12.29.2012

[SALE] JMI Tone Bender Outlet Sale (Pt.3)

 
 あらら、ウカウカしてたらもう年末なんですね。早いですね。というわけで、おそらく今年最後の更新になるであろう今回もイギリスJMIのアウトレット品の特売品のご案内です。おかげさまで以前ご案内させていただいたRANGEMASTER関連や、TONE BENDERのMK1ミック・ロンソン・モデルに関しては全てSOLD OUTとなっております。今回売却するペダルは4種類、それぞれ各1個のみ、となります。もし今回のペダルに興味を持たれた方は、この機会に是非、いかがでしょうか。

1. JMI TONE BENDER MK1.5 (MULLARD OC75 LTD)
 まずはこちら。以前こちらでもご紹介した、TONE BENDER MK1.5の限定復刻品。トランジスタには貴重な英国MULLARDのOC75を2ケ使用したもの、になります。当然トランジスタにはMADE IN GREAT BRITAINという文字が入ったブラックキャップのOC75が使用されています。
 ご覧の通り、筐体はシルバー・ハンマートーンのもの。以前も書いたのですが、トランジスタ、筐体の塗装ともにこちらからリクエストを出して、こんなふうに製作してもらったブツなんです。総製造数を本国に確認してないのですが、おそらく全部で7つしか作ってないハズです。
 今回のこちらのペダルは動作確認済みで、全く問題ないブツではあるんですが、2点ほどマイナス点があります。ひとつは筐体のトップ面に塗装の欠けがあること。写真で赤く囲った部分にチロっと見えると思います。
 それからもう1点はフットスイッチです。

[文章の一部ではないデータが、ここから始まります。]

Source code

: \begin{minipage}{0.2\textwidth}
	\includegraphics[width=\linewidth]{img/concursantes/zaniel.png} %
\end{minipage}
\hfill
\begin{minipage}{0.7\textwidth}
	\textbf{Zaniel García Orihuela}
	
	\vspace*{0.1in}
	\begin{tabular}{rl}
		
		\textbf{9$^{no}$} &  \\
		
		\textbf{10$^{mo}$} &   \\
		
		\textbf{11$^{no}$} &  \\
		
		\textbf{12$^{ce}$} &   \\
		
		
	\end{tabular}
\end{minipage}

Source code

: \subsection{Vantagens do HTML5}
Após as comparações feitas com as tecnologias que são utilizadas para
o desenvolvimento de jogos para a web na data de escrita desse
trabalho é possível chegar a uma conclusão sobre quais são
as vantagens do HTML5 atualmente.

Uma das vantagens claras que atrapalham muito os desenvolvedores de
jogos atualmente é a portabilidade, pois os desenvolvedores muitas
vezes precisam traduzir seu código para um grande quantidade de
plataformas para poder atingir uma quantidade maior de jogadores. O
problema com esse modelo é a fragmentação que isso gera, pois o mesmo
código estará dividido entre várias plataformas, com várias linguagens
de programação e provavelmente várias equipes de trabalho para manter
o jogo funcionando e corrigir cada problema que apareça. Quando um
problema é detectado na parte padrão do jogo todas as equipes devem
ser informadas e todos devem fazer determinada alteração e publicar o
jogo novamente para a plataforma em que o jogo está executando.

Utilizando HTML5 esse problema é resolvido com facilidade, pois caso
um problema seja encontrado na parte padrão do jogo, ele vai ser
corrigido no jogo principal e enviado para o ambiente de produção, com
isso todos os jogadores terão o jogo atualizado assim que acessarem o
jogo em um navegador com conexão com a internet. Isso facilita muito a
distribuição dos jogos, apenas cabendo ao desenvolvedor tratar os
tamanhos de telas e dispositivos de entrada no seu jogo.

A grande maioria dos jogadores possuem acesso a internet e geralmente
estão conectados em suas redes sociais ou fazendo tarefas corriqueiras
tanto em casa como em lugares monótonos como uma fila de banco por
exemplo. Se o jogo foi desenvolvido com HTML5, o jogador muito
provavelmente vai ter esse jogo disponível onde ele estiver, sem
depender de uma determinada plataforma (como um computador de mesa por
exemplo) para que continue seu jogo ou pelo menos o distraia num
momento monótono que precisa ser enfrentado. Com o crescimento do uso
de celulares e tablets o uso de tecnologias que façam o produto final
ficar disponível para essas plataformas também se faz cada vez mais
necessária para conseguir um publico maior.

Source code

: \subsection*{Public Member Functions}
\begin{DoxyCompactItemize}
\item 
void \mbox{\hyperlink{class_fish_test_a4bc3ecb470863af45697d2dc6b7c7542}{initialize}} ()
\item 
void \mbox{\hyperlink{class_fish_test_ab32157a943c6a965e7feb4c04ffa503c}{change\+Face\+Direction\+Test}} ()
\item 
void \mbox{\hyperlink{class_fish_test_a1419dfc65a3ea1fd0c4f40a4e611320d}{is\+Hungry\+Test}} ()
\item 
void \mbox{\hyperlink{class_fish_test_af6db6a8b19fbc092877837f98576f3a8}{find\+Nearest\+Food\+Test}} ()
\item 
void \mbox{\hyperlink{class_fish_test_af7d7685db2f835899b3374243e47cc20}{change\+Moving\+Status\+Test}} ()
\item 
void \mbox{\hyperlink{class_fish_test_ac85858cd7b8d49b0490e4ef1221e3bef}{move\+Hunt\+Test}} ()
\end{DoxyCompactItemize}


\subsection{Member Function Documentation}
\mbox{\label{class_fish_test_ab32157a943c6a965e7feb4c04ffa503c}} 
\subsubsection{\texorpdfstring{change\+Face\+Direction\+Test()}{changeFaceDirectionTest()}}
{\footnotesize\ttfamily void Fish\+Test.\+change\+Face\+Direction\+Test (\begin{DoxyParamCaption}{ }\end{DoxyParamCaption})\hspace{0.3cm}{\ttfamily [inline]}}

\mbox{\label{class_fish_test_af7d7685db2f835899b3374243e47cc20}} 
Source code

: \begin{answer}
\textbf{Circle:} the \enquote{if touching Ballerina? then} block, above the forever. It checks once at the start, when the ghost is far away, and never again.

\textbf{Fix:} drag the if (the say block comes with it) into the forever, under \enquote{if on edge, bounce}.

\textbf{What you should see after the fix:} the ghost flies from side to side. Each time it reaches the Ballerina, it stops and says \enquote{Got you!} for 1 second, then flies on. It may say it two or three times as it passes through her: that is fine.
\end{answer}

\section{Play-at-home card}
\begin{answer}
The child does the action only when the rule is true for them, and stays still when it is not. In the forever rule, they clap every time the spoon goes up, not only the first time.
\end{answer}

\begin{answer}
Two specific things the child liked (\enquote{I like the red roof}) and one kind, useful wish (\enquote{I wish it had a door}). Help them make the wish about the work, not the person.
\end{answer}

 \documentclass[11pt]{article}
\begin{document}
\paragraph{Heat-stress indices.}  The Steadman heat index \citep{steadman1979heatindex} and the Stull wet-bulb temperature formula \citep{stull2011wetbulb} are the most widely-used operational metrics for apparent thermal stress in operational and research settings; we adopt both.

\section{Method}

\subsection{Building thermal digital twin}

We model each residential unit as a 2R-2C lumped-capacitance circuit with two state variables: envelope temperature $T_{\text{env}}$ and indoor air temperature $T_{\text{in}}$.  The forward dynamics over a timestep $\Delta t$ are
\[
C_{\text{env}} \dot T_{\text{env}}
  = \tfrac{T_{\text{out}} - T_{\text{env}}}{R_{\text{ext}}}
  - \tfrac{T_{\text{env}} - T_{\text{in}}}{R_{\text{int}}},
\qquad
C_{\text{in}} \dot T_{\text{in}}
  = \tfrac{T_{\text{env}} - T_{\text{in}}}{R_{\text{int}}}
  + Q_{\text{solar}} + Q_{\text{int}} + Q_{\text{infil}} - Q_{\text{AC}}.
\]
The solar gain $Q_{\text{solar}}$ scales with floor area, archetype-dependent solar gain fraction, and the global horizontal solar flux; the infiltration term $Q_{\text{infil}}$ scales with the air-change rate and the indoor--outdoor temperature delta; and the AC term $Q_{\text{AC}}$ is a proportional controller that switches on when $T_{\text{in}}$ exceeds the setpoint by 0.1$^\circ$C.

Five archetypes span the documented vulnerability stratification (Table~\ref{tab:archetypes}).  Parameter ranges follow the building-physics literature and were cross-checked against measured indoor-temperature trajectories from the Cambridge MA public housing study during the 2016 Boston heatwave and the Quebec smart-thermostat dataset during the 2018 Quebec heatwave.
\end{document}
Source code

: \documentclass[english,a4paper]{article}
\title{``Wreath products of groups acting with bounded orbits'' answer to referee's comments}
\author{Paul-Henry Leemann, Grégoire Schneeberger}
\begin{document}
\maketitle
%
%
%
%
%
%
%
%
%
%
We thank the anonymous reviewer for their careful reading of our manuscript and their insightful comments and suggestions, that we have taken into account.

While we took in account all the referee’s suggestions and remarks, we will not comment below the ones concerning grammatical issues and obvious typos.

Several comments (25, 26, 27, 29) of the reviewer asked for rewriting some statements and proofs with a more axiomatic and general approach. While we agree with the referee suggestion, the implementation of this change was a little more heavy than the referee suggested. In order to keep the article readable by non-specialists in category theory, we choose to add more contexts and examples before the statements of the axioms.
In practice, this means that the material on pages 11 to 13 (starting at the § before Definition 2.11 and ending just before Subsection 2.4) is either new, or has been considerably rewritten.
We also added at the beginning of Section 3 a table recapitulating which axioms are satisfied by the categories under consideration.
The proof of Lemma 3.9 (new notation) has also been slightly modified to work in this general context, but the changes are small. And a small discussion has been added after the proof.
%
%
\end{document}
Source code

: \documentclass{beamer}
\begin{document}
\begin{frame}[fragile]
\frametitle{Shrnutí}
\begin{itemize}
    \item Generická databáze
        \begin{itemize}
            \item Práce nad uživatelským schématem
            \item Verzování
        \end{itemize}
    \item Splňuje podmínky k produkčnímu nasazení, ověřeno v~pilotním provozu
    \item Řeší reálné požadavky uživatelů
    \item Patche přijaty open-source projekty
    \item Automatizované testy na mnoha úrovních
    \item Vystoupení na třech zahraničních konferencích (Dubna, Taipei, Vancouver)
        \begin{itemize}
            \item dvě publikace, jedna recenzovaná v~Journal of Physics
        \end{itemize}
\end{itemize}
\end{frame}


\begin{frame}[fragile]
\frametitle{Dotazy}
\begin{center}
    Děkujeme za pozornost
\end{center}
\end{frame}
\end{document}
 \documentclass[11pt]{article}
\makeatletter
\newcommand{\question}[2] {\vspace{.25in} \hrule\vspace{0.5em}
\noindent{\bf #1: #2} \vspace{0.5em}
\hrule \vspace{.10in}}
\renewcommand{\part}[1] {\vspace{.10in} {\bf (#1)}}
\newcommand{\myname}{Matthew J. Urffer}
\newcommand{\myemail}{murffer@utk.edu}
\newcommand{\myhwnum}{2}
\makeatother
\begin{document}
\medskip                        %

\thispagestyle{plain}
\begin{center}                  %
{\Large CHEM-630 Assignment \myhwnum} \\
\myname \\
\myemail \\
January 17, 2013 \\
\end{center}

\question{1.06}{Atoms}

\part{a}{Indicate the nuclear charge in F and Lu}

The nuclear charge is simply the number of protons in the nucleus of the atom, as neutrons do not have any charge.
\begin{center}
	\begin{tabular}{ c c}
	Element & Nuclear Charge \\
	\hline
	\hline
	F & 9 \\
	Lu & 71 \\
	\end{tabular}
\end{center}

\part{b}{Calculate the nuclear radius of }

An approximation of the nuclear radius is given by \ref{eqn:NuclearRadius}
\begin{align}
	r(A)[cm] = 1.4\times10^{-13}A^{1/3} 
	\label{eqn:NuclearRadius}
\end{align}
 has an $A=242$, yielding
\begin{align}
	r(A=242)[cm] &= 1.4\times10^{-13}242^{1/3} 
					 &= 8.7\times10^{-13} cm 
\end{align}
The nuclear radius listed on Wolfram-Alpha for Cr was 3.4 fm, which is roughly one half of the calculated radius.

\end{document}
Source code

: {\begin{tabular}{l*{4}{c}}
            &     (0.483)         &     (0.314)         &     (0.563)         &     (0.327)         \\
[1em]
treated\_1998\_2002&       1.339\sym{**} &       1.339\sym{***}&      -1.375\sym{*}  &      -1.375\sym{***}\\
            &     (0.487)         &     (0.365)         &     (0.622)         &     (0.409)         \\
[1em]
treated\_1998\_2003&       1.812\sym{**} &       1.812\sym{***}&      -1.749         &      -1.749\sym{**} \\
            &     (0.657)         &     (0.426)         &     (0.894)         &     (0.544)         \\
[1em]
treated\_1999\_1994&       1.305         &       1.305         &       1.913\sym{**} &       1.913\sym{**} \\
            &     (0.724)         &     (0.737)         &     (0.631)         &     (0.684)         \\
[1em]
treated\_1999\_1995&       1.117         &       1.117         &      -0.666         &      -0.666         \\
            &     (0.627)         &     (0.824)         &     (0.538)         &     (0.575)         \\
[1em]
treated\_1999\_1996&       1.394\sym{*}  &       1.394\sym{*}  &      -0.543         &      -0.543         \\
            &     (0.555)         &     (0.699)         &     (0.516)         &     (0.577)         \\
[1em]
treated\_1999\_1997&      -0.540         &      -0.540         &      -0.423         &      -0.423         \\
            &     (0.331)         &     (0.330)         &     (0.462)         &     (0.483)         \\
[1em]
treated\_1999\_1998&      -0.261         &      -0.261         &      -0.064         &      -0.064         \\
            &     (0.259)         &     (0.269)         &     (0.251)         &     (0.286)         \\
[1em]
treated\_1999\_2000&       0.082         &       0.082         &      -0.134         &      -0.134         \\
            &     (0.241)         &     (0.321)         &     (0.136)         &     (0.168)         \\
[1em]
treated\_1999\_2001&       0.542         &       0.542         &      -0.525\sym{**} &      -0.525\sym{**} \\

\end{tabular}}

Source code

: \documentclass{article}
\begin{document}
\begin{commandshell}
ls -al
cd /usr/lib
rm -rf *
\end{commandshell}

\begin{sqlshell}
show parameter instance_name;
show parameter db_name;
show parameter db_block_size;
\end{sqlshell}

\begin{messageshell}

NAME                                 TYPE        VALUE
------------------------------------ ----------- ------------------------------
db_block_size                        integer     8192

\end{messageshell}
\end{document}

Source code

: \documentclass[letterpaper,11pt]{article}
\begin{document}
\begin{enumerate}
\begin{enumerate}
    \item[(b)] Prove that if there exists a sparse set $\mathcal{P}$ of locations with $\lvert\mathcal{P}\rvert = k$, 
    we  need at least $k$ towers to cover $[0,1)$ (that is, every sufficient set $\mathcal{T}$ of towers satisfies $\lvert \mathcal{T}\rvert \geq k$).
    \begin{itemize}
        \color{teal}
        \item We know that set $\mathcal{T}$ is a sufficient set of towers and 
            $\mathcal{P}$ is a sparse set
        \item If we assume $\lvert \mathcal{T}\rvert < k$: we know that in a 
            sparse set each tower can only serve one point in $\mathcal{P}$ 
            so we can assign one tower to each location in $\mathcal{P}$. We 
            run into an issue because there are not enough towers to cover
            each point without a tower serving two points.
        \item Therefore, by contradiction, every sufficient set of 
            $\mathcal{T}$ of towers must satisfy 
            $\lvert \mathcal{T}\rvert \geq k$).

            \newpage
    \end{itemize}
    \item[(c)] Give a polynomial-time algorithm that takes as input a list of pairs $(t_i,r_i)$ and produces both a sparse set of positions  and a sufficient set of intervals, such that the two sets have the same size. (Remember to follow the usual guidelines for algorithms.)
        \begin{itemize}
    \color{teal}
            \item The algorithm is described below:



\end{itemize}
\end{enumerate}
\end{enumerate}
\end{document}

これ、最初からコレだったので理由は判らないんですが、本来JMIのMK1.5の復刻品では黒く横長のCARLINGスイッチ(6接点)を使うんですが、これは何故か最初から青いクリフ(9接点)が使用されていました。また、写真を掲載していませんが裏蓋は初期ロットで使われた黒い裏蓋(GARY HURSTのサインの入っていないモノ)になります。以上の点を予めご理解いただいた上で、ご検討願えればと思います。通常の製品同様に、本国の保証書、JMI布袋が付属します。数量は1ケのみ、価格は35000円(送料/税込)となります売却済みとなりました。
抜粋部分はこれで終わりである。